The nation shouldn’t have to put up with any attempts to gloss over the hideous Kuchma legacy through cynical manipulation of facts. One such attempt appeared in an Aug. 28 opinion piece published by the daily English-language newspaper Moscow Times.
The article was written by Anders Aslund, a Swedish economist who worked as an economic adviser to Kuchma during the 1990s. Today, he’s a senior research fellow of the Peter G. Peterson Institute for International Economics based in Washington, D.C. The think tank’s board of directors includes Victor Pinchuk – Kuchma’s son-in-law and Ukraine’s No. 2 tycoon – who describes himself as a supporter of the Institute’s Eastern European and Ukrainian Program. These ties help explain the ludicrous “Leonid Kuchma Built a Prosperous Ukraine” headline above Aslund’s opinion piece, which praised the ex-president’s so-called economic achievements.
Yes, the Kuchma era was certainly prosperous for the president’s friends, relatives and other insiders who got rich quick by acquiring state-owned businesses cheaply and unfairly. The shamefully opaque privatizations of the 1990s essentially looted the rest of the population, which should have benefited much more from the sale of state assets. Far from prosperous, the Kuchma years meant destitution and desperation for most Ukrainians. But far more damaging is that the country’s business elite continues to run post-Kuchma Ukraine with their wealth and influence today. Aslund’s fairytale portrays Kuchma as a human rights champion. “He allowed democracy and all its freedoms to be secured,” Aslund wrote. “Few people have done so much for their country.”

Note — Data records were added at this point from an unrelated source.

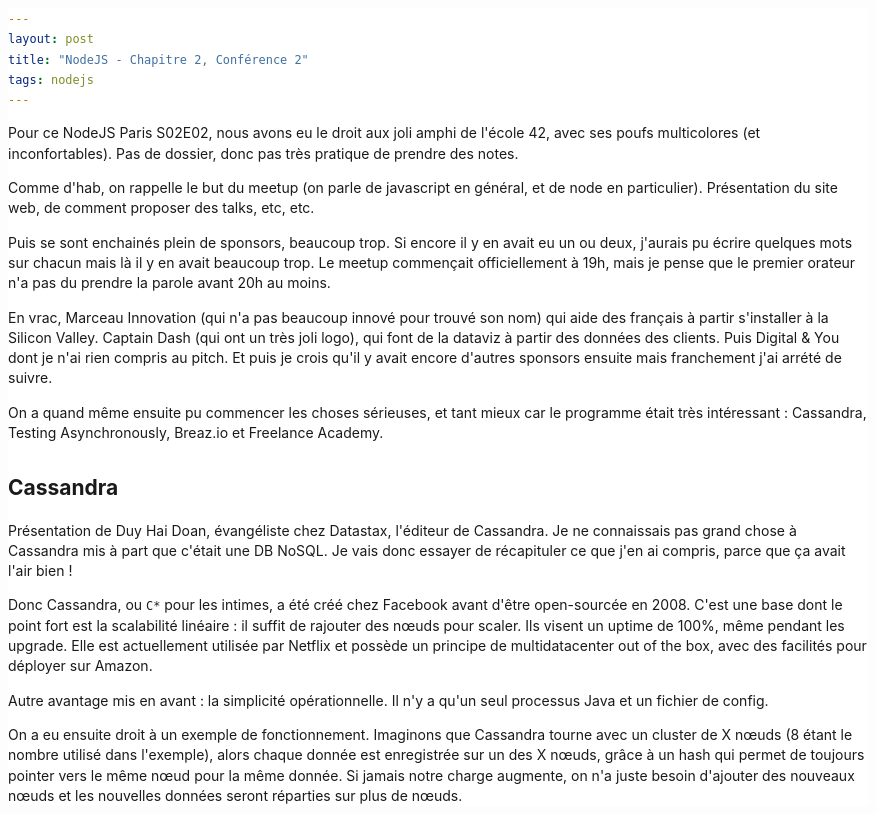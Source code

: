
 ```yaml
---
layout: post
title: "NodeJS - Chapitre 2, Conférence 2"
tags: nodejs
---
```


Pour ce NodeJS Paris S02E02, nous avons eu le droit aux joli amphi de l'école
42, avec ses poufs multicolores (et inconfortables). Pas de dossier, donc pas
très pratique de prendre des notes.

Comme d'hab, on rappelle le but du meetup (on parle de javascript en général,
et de node en particulier). Présentation du site web, de comment proposer des
talks, etc, etc.

Puis se sont enchainés plein de sponsors, beaucoup trop. Si encore il y en
avait eu un ou deux, j'aurais pu écrire quelques mots sur chacun mais là il
y en avait beaucoup trop. Le meetup commençait officiellement à 19h, mais je
pense que le premier orateur n'a pas du prendre la parole avant 20h au moins.

En vrac, Marceau Innovation (qui n'a pas beaucoup innové pour trouvé son nom)
qui aide des français à partir s'installer à la Silicon Valley. Captain Dash
(qui ont un très joli logo), qui font de la dataviz à partir des données des
clients. Puis Digital & You dont je n'ai rien compris au pitch. Et puis je
crois qu'il y avait encore d'autres sponsors ensuite mais franchement j'ai
arrété de suivre.

On a quand même ensuite pu commencer les choses sérieuses, et tant mieux car le
programme était très intéressant : Cassandra, Testing Asynchronously, Breaz.io
et Freelance Academy.

## Cassandra

Présentation de Duy Hai Doan, évangéliste chez Datastax, l'éditeur de
Cassandra. Je ne connaissais pas grand chose à Cassandra mis à part que c'était
une DB NoSQL. Je vais donc essayer de récapituler ce que j'en ai compris, parce
que ça avait l'air bien !

Donc Cassandra, ou `C*` pour les intimes, a été créé chez Facebook avant d'être
open-sourcée en 2008. C'est une base dont le point fort est la scalabilité
linéaire : il suffit de rajouter des nœuds pour scaler. Ils visent un uptime de
100%, même pendant les upgrade. Elle est actuellement utilisée par Netflix et
possède un principe de multidatacenter out of the box, avec des facilités pour
déployer sur Amazon.

Autre avantage mis en avant : la simplicité opérationnelle. Il n'y a qu'un seul
processus Java et un fichier de config.

On a eu ensuite droit à un exemple de fonctionnement. Imaginons que Cassandra
tourne avec un cluster de X nœuds (8 étant le nombre utilisé dans l'exemple),
alors chaque donnée est enregistrée sur un des X nœuds, grâce à un hash qui
permet de toujours pointer vers le même nœud pour la même donnée. Si jamais
notre charge augmente, on n'a juste besoin d'ajouter des nouveaux nœuds et les
nouvelles données seront réparties sur plus de nœuds.
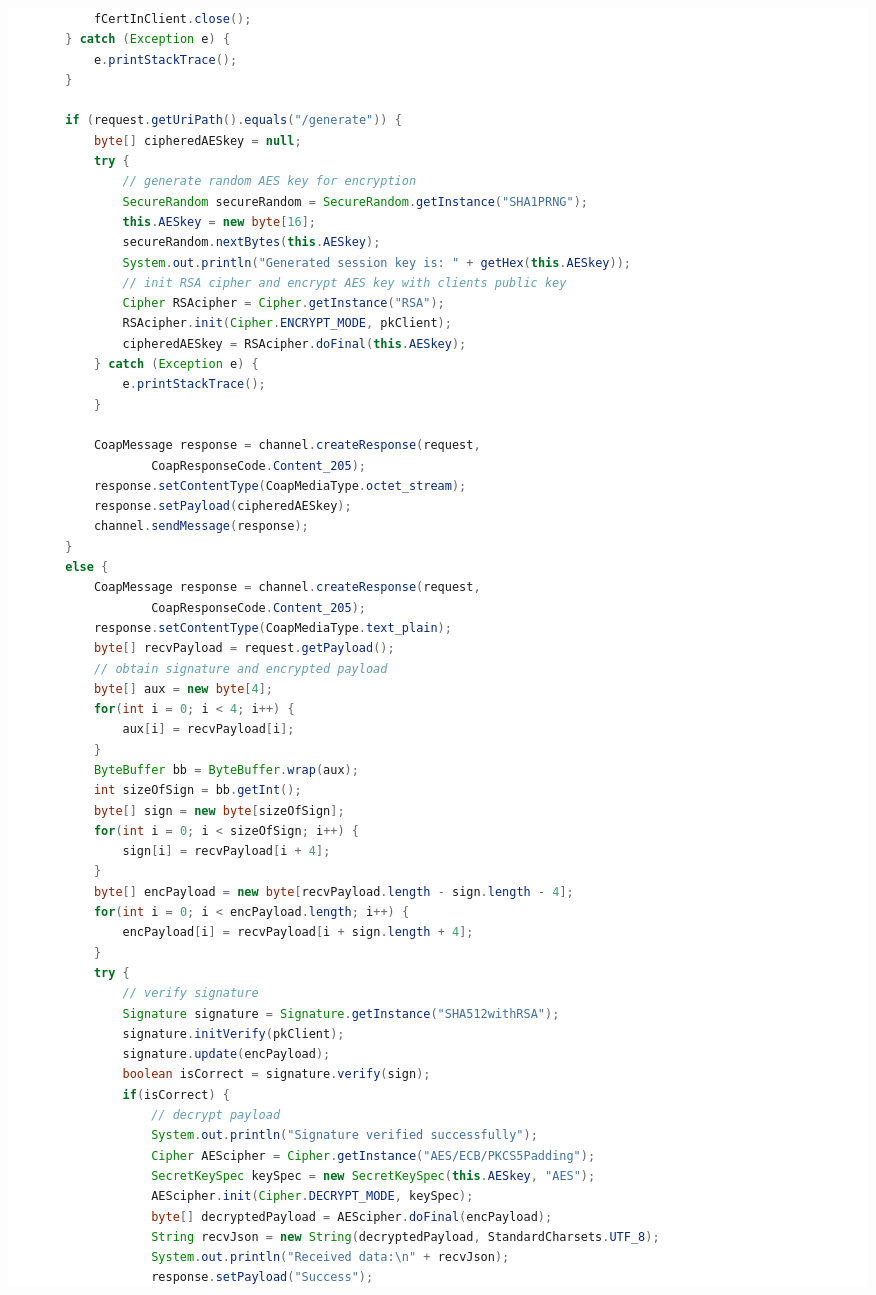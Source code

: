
 ```JAVA
			fCertInClient.close();
		} catch (Exception e) {
			e.printStackTrace();
		}

		if (request.getUriPath().equals("/generate")) {
			byte[] cipheredAESkey = null;
			try {
				// generate random AES key for encryption
				SecureRandom secureRandom = SecureRandom.getInstance("SHA1PRNG");
				this.AESkey = new byte[16];
				secureRandom.nextBytes(this.AESkey);
				System.out.println("Generated session key is: " + getHex(this.AESkey));
				// init RSA cipher and encrypt AES key with clients public key
				Cipher RSAcipher = Cipher.getInstance("RSA");
				RSAcipher.init(Cipher.ENCRYPT_MODE, pkClient);
				cipheredAESkey = RSAcipher.doFinal(this.AESkey);
			} catch (Exception e) {
				e.printStackTrace();
			}
			
			CoapMessage response = channel.createResponse(request,
					CoapResponseCode.Content_205);
			response.setContentType(CoapMediaType.octet_stream);
			response.setPayload(cipheredAESkey);
			channel.sendMessage(response);
		}
		else {
			CoapMessage response = channel.createResponse(request,
					CoapResponseCode.Content_205);
			response.setContentType(CoapMediaType.text_plain);
			byte[] recvPayload = request.getPayload();
			// obtain signature and encrypted payload
			byte[] aux = new byte[4];
			for(int i = 0; i < 4; i++) {
				aux[i] = recvPayload[i];
			}
			ByteBuffer bb = ByteBuffer.wrap(aux);
			int sizeOfSign = bb.getInt();
			byte[] sign = new byte[sizeOfSign];
			for(int i = 0; i < sizeOfSign; i++) {
				sign[i] = recvPayload[i + 4];
			}
			byte[] encPayload = new byte[recvPayload.length - sign.length - 4];
			for(int i = 0; i < encPayload.length; i++) {
				encPayload[i] = recvPayload[i + sign.length + 4];
			}
			try {
				// verify signature
				Signature signature = Signature.getInstance("SHA512withRSA");
				signature.initVerify(pkClient);
				signature.update(encPayload);
				boolean isCorrect = signature.verify(sign);
				if(isCorrect) {
					// decrypt payload
					System.out.println("Signature verified successfully");
					Cipher AEScipher = Cipher.getInstance("AES/ECB/PKCS5Padding");
					SecretKeySpec keySpec = new SecretKeySpec(this.AESkey, "AES");
					AEScipher.init(Cipher.DECRYPT_MODE, keySpec);
					byte[] decryptedPayload = AEScipher.doFinal(encPayload);
					String recvJson = new String(decryptedPayload, StandardCharsets.UTF_8);
					System.out.println("Received data:\n" + recvJson);
					response.setPayload("Success");
```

Let’s deconstruct the Aslund myths by starting with the tapes of Mykola Melnychenko, the former presidential bodyguard who claimed to have secretly recorded more than 700 hours of conversations involving Kuchma in 1999 and 2000. If the events described in the recordings are true, Ukraine was essentially a criminal state with Kuchma as its mafia godfather. The foul-mouthed Kuchma and his associates, according to the tapes, brazenly talked about bribery, tax evasion, rigging elections and punishing enemies. Georgiy Gongadze, the muckraking journalist murdered in Sept. 2000, was a major irritant to Kuchma, according to the tapes.
While we may never know whether Kuchma deserved to spend his 70th birthday last month in prison or enjoying retirement, the Melnychenko tapes certainly have a ring of authenticity. Because the recordings implicated so many in the Kuchma power structure, including some still in public office, it is easy to guess why a credible investigation has never been launched.
It remains Ukraine’s sad circumstance not to be any closer to the truth years later, even with the tarnished heroes of the Orange Revolution holding the two most powerful posts in government. The maddening injustice of it all raises suspicions that a secret deal was made to turn the page and hope that people will forget over time.
The ability to stifle investigations or manipulate them to inconclusive ends, to muzzle the news media and treat one's own people with disdain, hardly qualifies someone as a champion of freedom and democracy. To the contrary, the despotic excesses of the Kuchma era fueled the Orange Revolution, no matter what sullied “scholars” such as Aslund write.